First let me introduce it: in this (unpublished) article Thurston, between other things, gave two metrics on Teichmüller space of surfaces of genus $g$:

$K(g,h):=\sup_{\alpha\in \mathbb{S}}log(\frac{l_g(\alpha)}{l_h(\alpha)})=\sup_{\alpha\in PML(S)}log(\frac{l_g(\alpha)}{l_h(\alpha)})$ where $\mathbb{S}$ is the set of isotopy classes of simple curves on $S$ which is dense in $PML(S)$, the set of projective classes of measured laminations on $S$.

$L(g,h):=\inf_{Diff_0^+(S)}log(L(\phi))$ where $L(\phi)$ is the Lipschitz constant of $\phi$ with respect to hyperbolic metrics $g$ and $h$.

Thurston proved the equality (theorem 8.5) $K(g,h)=L(g,h)$ for every couple of hyperbolic metrics $g$ and $h$.

*Theorem 8.1* is the first step in order to obtain this equality: it states that if $\lambda\in ML(S)$ is such that the ratio $\frac{l_g(\lambda)}{l_h(\lambda)}$ is maximal in a neighborhood of $\lambda$ in $ML(S)$ then there exists a map isotopic to the identity from a neighborhood of the geodesic realization of $\lambda$ in $g$ to the geodesic realization of $\lambda$ in $h$ with Lipschitz constant $\frac{l_g(\lambda)}{l_h(\lambda)}$.

My unclear points regard proof of theorem 8.1:

1) In *Proposition 6.4* Thurston computes the tangent space of $ML(S)$ (as a piece-wise linear space, via the structure given by train tracks coordinates) at $\lambda$ : it is the union of the cones $V(\mu)$ where $\mu$ is a chain recurrent lamination containing $\lambda$ and such that $cut(\mu)$ admits a transverse measure of full support.

My question is: **are there other references for this construction?** Thurston's proofs are not so detailed (expecially about the function $cut$). I've read Harer's book about train tracks but he doesn't mention the tangent space of $ML(S)$. I also know Bonahon studied the tangent space to $ML(S)$ but only in terms of laminations with transverse Holder structure.
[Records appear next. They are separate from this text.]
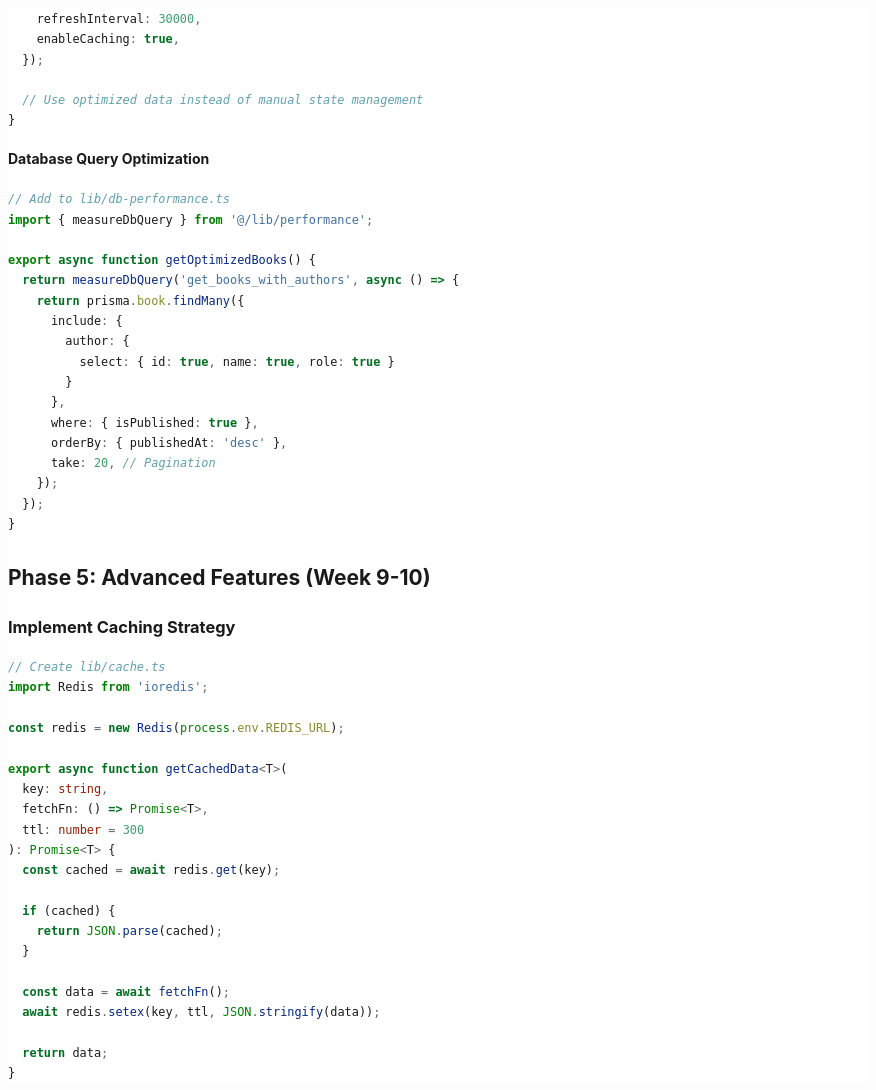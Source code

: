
 ```typescript
    refreshInterval: 30000,
    enableCaching: true,
  });

  // Use optimized data instead of manual state management
}
```

#### Database Query Optimization
```typescript
// Add to lib/db-performance.ts
import { measureDbQuery } from '@/lib/performance';

export async function getOptimizedBooks() {
  return measureDbQuery('get_books_with_authors', async () => {
    return prisma.book.findMany({
      include: {
        author: {
          select: { id: true, name: true, role: true }
        }
      },
      where: { isPublished: true },
      orderBy: { publishedAt: 'desc' },
      take: 20, // Pagination
    });
  });
}
```

## Phase 5: Advanced Features (Week 9-10)

### Implement Caching Strategy
```typescript
// Create lib/cache.ts
import Redis from 'ioredis';

const redis = new Redis(process.env.REDIS_URL);

export async function getCachedData<T>(
  key: string,
  fetchFn: () => Promise<T>,
  ttl: number = 300
): Promise<T> {
  const cached = await redis.get(key);

  if (cached) {
    return JSON.parse(cached);
  }

  const data = await fetchFn();
  await redis.setex(key, ttl, JSON.stringify(data));

  return data;
}
```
2) In *theorem 7.1* Thurston computes the first order approximation to the length function $l_g$ on $ML(S)$: for every lamination $\lambda'\in V(\mu)\subset T_\lambda(ML(S))$ the first order approximation to $l_g(\lambda')$ is $i(\lambda',F_g(\mu))$ ($F_g(\mu)$ is the horocyclic foliation of $\mu$ with respect to the metric $g$). I've not followed every detail in the proof, but the result is intuitively clear.

What is not clear to me is how Thurston uses this in the proof of Theorem 8.1: if $\lambda$ is maximal for $\frac{l_g}{l_h}$ then the derivative of $\frac{l_g}{l_h}$ is zero in $\lambda$. But then Thurston says that, "by *theorem 7.1*, it implies that the measure class of $F_g(\lambda)$ is the multiple $\frac{l_g(\lambda)}{l_h(\lambda)}$ of the measure class of $F_h(\lambda)$" My question is: **How does it follow from $d_\lambda(\frac{l_g}{l_h})=0$ that $F_g(\lambda)=\frac{l_g(\lambda)}{l_h(\lambda)}F_h(\lambda)$?**